All-Source Data Fusion for Detecting and Monitoring Threats on a Global Scale

David Widemann (15-ERD-050)

Project Description

The vast amount of digital information from social networks, e-mail, real-time chat, and blogs offer enormous opportunities for analysts to gain insight into patterns of activity and detection of national security threats. However, systems must be developed to analyze not only the enormous quantity of data, but also the diverse forms that they come in. We intend to improve analysts' abilities to discover illicit production of weapons of mass destruction by automatically matching intelligence to process templates created by Lawrence Livermore subject matter experts.

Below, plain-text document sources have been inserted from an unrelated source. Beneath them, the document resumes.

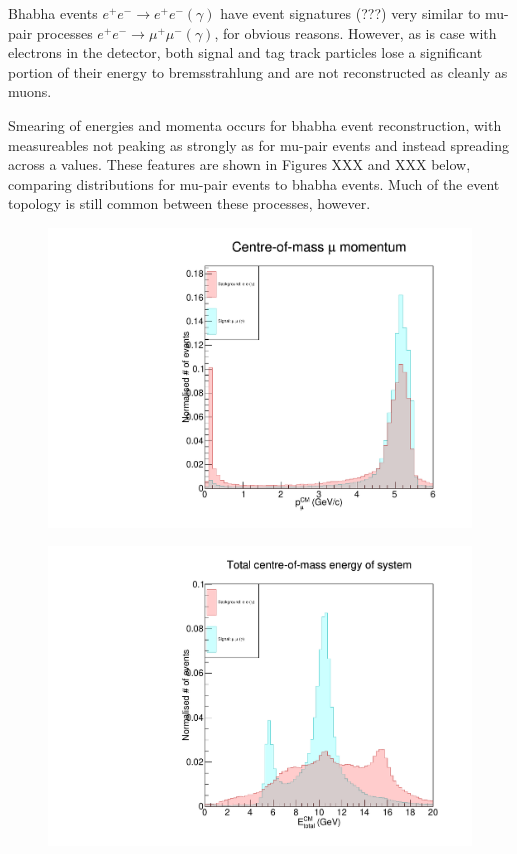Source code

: \documentclass[12pt]{thesis}  %
\begin{document}
Bhabha events $e^+ e^- \to e^+ e^- (\gamma)$ have event signatures (???) very similar to mu-pair processes $e^+ e^- \to \mu^+ \mu^- (\gamma)$, for obvious reasons. However, as is case with electrons in the detector, both signal and tag track particles lose a significant portion of their energy to bremsstrahlung and are not reconstructed as cleanly as muons. 

Smearing of energies and momenta occurs for bhabha event reconstruction, with measureables not peaking as strongly as for mu-pair events and instead spreading across a values. These features are shown in Figures XXX and XXX below, comparing distributions for mu-pair events to bhabha events. Much of the event topology is still common between these processes, however.

\begin{figure}[h]
\centering
\begin{minipage}{.5\textwidth}
  \centering
  \includegraphics[width=\linewidth]{images/bhabha-mupair-muCM_P.pdf}
  \label{fig:test1}
\end{minipage}%
\begin{minipage}{.5\textwidth}
  \centering
  \includegraphics[width=\linewidth]{images/bhabha-mupair-totalCM_E.pdf}
  \label{fig:test2}
\end{minipage}
\end{figure}
\end{document}
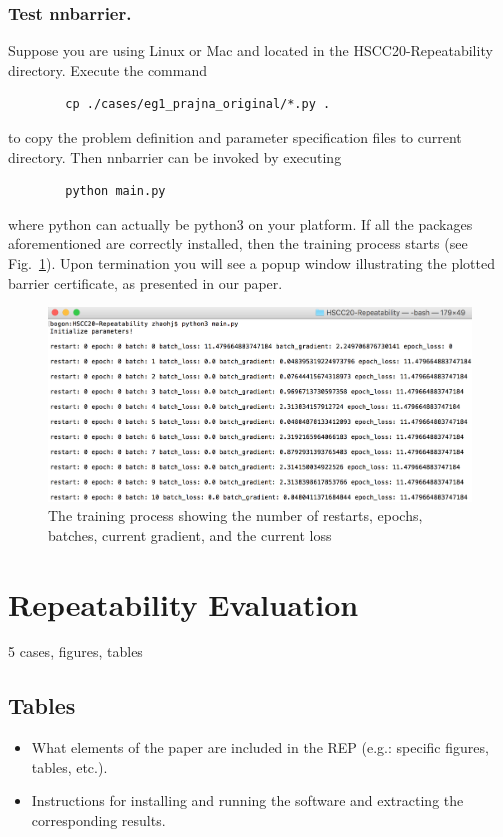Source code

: \documentclass{llncs}
\begin{document}
\subsubsection{Test \textsf{nnbarrier}.} Suppose you are using Linux or Mac and located in the \textsf{HSCC20-Repeatability} directory. Execute the command
\begin{verbatim}              
        cp ./cases/eg1_prajna_original/*.py .
\end{verbatim}
to copy the problem definition and parameter specification files to current directory. Then \textsf{nnbarrier} can be invoked by executing
\begin{verbatim}              
        python main.py
\end{verbatim}
where \textsf{python} can actually be \textsf{python3} on your platform. If all the packages aforementioned are correctly 
installed, then the training process starts (see Fig.~\ref{fig:train-process}). Upon termination you will see a popup window illustrating the plotted barrier certificate,
as presented in our paper.
\begin{figure}[t]
    \includegraphics[width=\textwidth]{./fig/training-process}
    \caption{The training process showing the number of restarts, epochs, batches, current gradient, and the current loss} \label{fig:train-process}
\end{figure}

\section{Repeatability Evaluation}

5 cases, figures, tables

\subsection{Tables}

\begin{itemize}
    \item What elements of the paper are included in the REP (e.g.: specific figures, tables, etc.).
    \item Instructions for installing and running the software and extracting the corresponding results. 
\end{itemize}
\end{document}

A large, robust, and unified semantic vector space (semantic space denotes a mathematical vector structure where concepts or words that are related are proximate) will be created from large collections of documents. Additionally, novel algorithms will be developed to map non-text data such as imagery, graphs, process templates, and video into the semantic space. We will integrate all technologies developed in this project into existing Livermore computing assets. If successful, this will give analysts a powerful automated tool for analysis across enormous data sets. We intend to assemble a diverse team of in-house machine-learning and high-performance computing experts, and build upon existing algorithms to develop the initial version of our system.

We expect our system will be able to provide analysts with a powerful, highly automated, and unified tool for quickly identifying, comparing, and even anticipating threats of illicit production of weapons of mass destruction in an ever-shifting global intelligence landscape. The system will be scalable to various data sets and incorporate many different data modalities including text, entity graphs, process templates, images, and video. All data modalities will share a common, robust semantic space trained on vast real-world data collections, enabling cross-modal context-aware searching, analysis, and prediction of fast-emerging threats. We will also employ a variety of metrics to measure the efficacy of our system, both at an individual-component level as well as at a threat-detection level. Individual pieces will be measured by community-accepted benchmarks such as the probability distribution of text; the search precision recall for documents, imagery, and video; as well as new metrics for cross-modal transfer. System-level performance metrics will be developed to show how to measure improved analyst productivity when using our tools as compared to baseline. The system will be designed to integrate into the existing Laboratory computing infrastructure.

Mission Relevance

By moving the burden of integrating the pieces together from the analyst to the machine, a successful project will free analysts to perform high-level decision-making and analysis tasks rather than spend significant time "in the weeds." We will create an improved computational capability to provide decision makers with early warning to threats in a fast-moving ever-changing intelligence and threat landscape. Developing this capability is well aligned with the strategic focus area of cyber security, space, and intelligence. Our approach will result in better awareness of threats facing the nation and support the Laboratory's core competency in high-performance computing, simulation, and data science.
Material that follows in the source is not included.